Content starts

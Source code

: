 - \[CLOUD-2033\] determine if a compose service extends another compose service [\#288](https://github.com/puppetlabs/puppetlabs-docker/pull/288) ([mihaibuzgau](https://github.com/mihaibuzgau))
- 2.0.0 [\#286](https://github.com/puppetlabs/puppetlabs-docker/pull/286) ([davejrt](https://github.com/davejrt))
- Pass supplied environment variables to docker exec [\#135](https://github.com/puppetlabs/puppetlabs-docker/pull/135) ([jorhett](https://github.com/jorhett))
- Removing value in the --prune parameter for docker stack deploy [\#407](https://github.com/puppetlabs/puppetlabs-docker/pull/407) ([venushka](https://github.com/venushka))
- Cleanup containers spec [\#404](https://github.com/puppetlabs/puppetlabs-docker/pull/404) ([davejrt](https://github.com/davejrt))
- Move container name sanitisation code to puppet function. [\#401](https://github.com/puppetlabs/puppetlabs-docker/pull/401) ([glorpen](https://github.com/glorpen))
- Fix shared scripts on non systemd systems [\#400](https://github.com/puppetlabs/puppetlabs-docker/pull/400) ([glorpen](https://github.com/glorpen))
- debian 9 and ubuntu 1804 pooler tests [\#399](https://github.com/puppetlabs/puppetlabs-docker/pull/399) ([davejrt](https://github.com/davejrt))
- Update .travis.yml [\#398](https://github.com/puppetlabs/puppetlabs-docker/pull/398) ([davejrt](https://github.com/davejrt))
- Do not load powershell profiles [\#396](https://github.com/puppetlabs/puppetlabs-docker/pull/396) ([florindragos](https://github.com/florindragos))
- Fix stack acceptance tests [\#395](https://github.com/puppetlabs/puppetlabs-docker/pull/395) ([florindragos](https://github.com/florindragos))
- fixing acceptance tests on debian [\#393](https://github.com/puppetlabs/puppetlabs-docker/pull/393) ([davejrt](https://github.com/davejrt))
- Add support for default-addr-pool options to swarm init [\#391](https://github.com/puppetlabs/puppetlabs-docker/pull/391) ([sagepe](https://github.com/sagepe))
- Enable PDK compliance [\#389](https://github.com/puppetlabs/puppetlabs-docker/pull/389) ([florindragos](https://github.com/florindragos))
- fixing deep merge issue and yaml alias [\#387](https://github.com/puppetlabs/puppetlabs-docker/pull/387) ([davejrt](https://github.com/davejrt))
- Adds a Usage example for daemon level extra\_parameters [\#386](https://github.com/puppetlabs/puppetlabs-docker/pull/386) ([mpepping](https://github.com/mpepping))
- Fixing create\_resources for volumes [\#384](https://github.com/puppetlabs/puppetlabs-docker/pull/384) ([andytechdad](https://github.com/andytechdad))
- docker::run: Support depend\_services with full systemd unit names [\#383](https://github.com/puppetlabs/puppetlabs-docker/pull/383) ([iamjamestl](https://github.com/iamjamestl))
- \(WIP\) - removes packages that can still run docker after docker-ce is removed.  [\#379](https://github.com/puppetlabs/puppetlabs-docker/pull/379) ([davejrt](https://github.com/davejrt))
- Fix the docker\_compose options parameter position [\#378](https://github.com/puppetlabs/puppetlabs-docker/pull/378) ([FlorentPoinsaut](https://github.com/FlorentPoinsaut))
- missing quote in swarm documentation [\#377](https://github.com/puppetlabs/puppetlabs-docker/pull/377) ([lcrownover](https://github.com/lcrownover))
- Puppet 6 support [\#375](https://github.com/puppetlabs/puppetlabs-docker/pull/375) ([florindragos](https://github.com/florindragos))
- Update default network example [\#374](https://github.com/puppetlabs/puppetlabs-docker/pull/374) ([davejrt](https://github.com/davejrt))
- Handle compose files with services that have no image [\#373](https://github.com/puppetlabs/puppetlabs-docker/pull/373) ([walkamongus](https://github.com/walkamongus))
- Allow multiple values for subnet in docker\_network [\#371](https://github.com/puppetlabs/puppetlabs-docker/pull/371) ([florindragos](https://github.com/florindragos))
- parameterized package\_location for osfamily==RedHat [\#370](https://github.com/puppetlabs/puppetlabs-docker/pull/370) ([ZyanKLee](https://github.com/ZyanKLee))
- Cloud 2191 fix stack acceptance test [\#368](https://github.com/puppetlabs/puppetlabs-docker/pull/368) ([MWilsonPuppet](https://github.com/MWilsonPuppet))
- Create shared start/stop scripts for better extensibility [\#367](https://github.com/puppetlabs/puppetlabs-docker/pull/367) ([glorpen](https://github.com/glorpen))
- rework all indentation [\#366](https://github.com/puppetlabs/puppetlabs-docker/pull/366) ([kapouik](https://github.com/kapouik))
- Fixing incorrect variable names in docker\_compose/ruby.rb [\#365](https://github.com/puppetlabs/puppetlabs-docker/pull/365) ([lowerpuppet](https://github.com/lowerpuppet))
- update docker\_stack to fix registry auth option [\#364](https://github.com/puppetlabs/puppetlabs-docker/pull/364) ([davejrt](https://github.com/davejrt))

Content ends

● Exercise:
Reproduce all the records, exactly and in full.

● Exercise response:
Source code

: - \[CLOUD-2033\] determine if a compose service extends another compose service [\#288](https://github.com/puppetlabs/puppetlabs-docker/pull/288) ([mihaibuzgau](https://github.com/mihaibuzgau))
- 2.0.0 [\#286](https://github.com/puppetlabs/puppetlabs-docker/pull/286) ([davejrt](https://github.com/davejrt))
- Pass supplied environment variables to docker exec [\#135](https://github.com/puppetlabs/puppetlabs-docker/pull/135) ([jorhett](https://github.com/jorhett))
- Removing value in the --prune parameter for docker stack deploy [\#407](https://github.com/puppetlabs/puppetlabs-docker/pull/407) ([venushka](https://github.com/venushka))
- Cleanup containers spec [\#404](https://github.com/puppetlabs/puppetlabs-docker/pull/404) ([davejrt](https://github.com/davejrt))
- Move container name sanitisation code to puppet function. [\#401](https://github.com/puppetlabs/puppetlabs-docker/pull/401) ([glorpen](https://github.com/glorpen))
- Fix shared scripts on non systemd systems [\#400](https://github.com/puppetlabs/puppetlabs-docker/pull/400) ([glorpen](https://github.com/glorpen))
- debian 9 and ubuntu 1804 pooler tests [\#399](https://github.com/puppetlabs/puppetlabs-docker/pull/399) ([davejrt](https://github.com/davejrt))
- Update .travis.yml [\#398](https://github.com/puppetlabs/puppetlabs-docker/pull/398) ([davejrt](https://github.com/davejrt))
- Do not load powershell profiles [\#396](https://github.com/puppetlabs/puppetlabs-docker/pull/396) ([florindragos](https://github.com/florindragos))
- Fix stack acceptance tests [\#395](https://github.com/puppetlabs/puppetlabs-docker/pull/395) ([florindragos](https://github.com/florindragos))
- fixing acceptance tests on debian [\#393](https://github.com/puppetlabs/puppetlabs-docker/pull/393) ([davejrt](https://github.com/davejrt))
- Add support for default-addr-pool options to swarm init [\#391](https://github.com/puppetlabs/puppetlabs-docker/pull/391) ([sagepe](https://github.com/sagepe))
- Enable PDK compliance [\#389](https://github.com/puppetlabs/puppetlabs-docker/pull/389) ([florindragos](https://github.com/florindragos))
- fixing deep merge issue and yaml alias [\#387](https://github.com/puppetlabs/puppetlabs-docker/pull/387) ([davejrt](https://github.com/davejrt))
- Adds a Usage example for daemon level extra\_parameters [\#386](https://github.com/puppetlabs/puppetlabs-docker/pull/386) ([mpepping](https://github.com/mpepping))
- Fixing create\_resources for volumes [\#384](https://github.com/puppetlabs/puppetlabs-docker/pull/384) ([andytechdad](https://github.com/andytechdad))
- docker::run: Support depend\_services with full systemd unit names [\#383](https://github.com/puppetlabs/puppetlabs-docker/pull/383) ([iamjamestl](https://github.com/iamjamestl))
- \(WIP\) - removes packages that can still run docker after docker-ce is removed.  [\#379](https://github.com/puppetlabs/puppetlabs-docker/pull/379) ([davejrt](https://github.com/davejrt))
- Fix the docker\_compose options parameter position [\#378](https://github.com/puppetlabs/puppetlabs-docker/pull/378) ([FlorentPoinsaut](https://github.com/FlorentPoinsaut))
- missing quote in swarm documentation [\#377](https://github.com/puppetlabs/puppetlabs-docker/pull/377) ([lcrownover](https://github.com/lcrownover))
- Puppet 6 support [\#375](https://github.com/puppetlabs/puppetlabs-docker/pull/375) ([florindragos](https://github.com/florindragos))
- Update default network example [\#374](https://github.com/puppetlabs/puppetlabs-docker/pull/374) ([davejrt](https://github.com/davejrt))
- Handle compose files with services that have no image [\#373](https://github.com/puppetlabs/puppetlabs-docker/pull/373) ([walkamongus](https://github.com/walkamongus))
- Allow multiple values for subnet in docker\_network [\#371](https://github.com/puppetlabs/puppetlabs-docker/pull/371) ([florindragos](https://github.com/florindragos))
- parameterized package\_location for osfamily==RedHat [\#370](https://github.com/puppetlabs/puppetlabs-docker/pull/370) ([ZyanKLee](https://github.com/ZyanKLee))
- Cloud 2191 fix stack acceptance test [\#368](https://github.com/puppetlabs/puppetlabs-docker/pull/368) ([MWilsonPuppet](https://github.com/MWilsonPuppet))
- Create shared start/stop scripts for better extensibility [\#367](https://github.com/puppetlabs/puppetlabs-docker/pull/367) ([glorpen](https://github.com/glorpen))
- rework all indentation [\#366](https://github.com/puppetlabs/puppetlabs-docker/pull/366) ([kapouik](https://github.com/kapouik))
- Fixing incorrect variable names in docker\_compose/ruby.rb [\#365](https://github.com/puppetlabs/puppetlabs-docker/pull/365) ([lowerpuppet](https://github.com/lowerpuppet))
- update docker\_stack to fix registry auth option [\#364](https://github.com/puppetlabs/puppetlabs-docker/pull/364) ([davejrt](https://github.com/davejrt))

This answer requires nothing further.